The composition of the gut microbiome is influential on health, perhaps to a similar degree as diet and exercise choices. This composition changes with age in ways that are detrimental to long-term health, reducing the supply of metabolites necessary for tissue function while increasing the number of microbes capable of provoking chronic inflammatory signaling. Altering the composition of the gut microbiome in lasting ways, such as via flagellin immunization or fecal microbiota transplantation, has been shown to produce benefits to health and longevity in animal studies. Bringing these or related techniques to wider human use remains to be achieved, however, and the presently available approaches of diet and probiotics to adjust the balance of populations in the gut microbiome are not as effective as desired.

The gut microbiome is a salient contributor to human health, with considerable evidence also supporting it as a marker and mediator of healthy aging.

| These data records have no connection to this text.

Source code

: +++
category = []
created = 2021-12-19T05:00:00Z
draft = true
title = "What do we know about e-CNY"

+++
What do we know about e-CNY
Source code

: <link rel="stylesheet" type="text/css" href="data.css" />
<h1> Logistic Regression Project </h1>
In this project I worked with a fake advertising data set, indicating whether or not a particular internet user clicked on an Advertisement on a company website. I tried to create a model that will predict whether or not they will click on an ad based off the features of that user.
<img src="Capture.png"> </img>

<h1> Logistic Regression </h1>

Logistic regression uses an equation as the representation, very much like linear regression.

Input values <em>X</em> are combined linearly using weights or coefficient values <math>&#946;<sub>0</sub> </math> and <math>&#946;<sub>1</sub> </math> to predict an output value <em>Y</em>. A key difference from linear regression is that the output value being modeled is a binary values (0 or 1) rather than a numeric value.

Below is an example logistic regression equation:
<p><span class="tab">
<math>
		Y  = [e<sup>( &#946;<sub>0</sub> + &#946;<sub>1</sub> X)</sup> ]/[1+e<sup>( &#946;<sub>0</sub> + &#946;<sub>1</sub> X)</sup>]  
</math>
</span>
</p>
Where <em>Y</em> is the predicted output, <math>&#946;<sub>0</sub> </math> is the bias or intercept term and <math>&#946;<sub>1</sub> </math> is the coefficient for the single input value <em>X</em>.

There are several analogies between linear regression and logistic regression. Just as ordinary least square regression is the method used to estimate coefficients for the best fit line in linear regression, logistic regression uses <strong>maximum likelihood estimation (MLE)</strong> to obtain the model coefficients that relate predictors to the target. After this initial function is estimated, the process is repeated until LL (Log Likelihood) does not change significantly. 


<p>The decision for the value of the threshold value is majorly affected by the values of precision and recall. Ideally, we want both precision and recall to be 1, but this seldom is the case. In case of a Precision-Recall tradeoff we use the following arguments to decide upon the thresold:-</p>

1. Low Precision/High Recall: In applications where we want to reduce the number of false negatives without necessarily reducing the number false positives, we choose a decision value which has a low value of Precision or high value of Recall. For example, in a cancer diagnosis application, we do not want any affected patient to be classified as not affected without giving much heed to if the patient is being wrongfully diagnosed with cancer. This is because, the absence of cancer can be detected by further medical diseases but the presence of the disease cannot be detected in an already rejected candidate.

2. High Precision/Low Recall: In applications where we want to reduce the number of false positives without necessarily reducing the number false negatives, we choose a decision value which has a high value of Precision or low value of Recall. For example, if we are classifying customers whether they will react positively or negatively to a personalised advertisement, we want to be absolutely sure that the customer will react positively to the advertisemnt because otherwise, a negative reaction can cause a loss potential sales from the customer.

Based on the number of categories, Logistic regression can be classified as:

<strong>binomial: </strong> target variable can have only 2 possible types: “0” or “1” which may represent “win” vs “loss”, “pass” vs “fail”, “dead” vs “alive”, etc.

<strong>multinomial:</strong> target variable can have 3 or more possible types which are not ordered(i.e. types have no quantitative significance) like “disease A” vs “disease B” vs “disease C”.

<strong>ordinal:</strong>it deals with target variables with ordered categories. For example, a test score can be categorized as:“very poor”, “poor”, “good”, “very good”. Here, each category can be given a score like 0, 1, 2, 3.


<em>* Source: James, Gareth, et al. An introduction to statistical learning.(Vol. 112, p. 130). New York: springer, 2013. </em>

The gut microbiome undergoes compositional and functional changes throughout the human lifespan. Studies in model organisms have demonstrated that the gut microbiome affects aging and longevity through metabolic activities that modulate host immunity. This modulation is also present in the centenarian gut microbiomes, with unique characteristics that plausibly contribute to longevity, including increased microbial and metabolic diversity, enriched beneficial taxa like Akkermansia and Christensenellaceae, and enhanced gut homeostasis.

Mechanistically, the gut microbiome orchestrates the aging process through various pathways. These pathways change with age, with age-related gut dysbiosis reciprocally promoting inflammaging through the decreased production of anti-inflammatory short-chain fatty acids and declined gut barrier integrity. The worsened inflammation amplifies neuroinflammatory responses, triggering cognitive decline through the gut-brain axis. Furthermore, gut dysbiosis also negatively affect muscle mass and function, which in turn exacerbate frailty in the elderly.

Some intriguing questions remain open for investigation. First, the human aging process is composed of nonlinear waves in molecular changes, with approximately 44 and 60 years of age being the two critical periods characterized by the highest number of dysregulated molecules and microbes. These two chronological ages are therefore of research interest, warranting further investigation into strategies based on gut microbiome modulation that could mitigate dysregulation to slow down or, at the very least, alleviate the aging process and reduce disease risk in later life. Second, some microbially derived metabolites, such as phenylacetylglutamine, accelerate host cellular senescence. Identifying gut microbes driving these metabolic processes and targeting them through dietary interventions to reduce the substrates fueling these pathways could provide internal benefits to the aging process.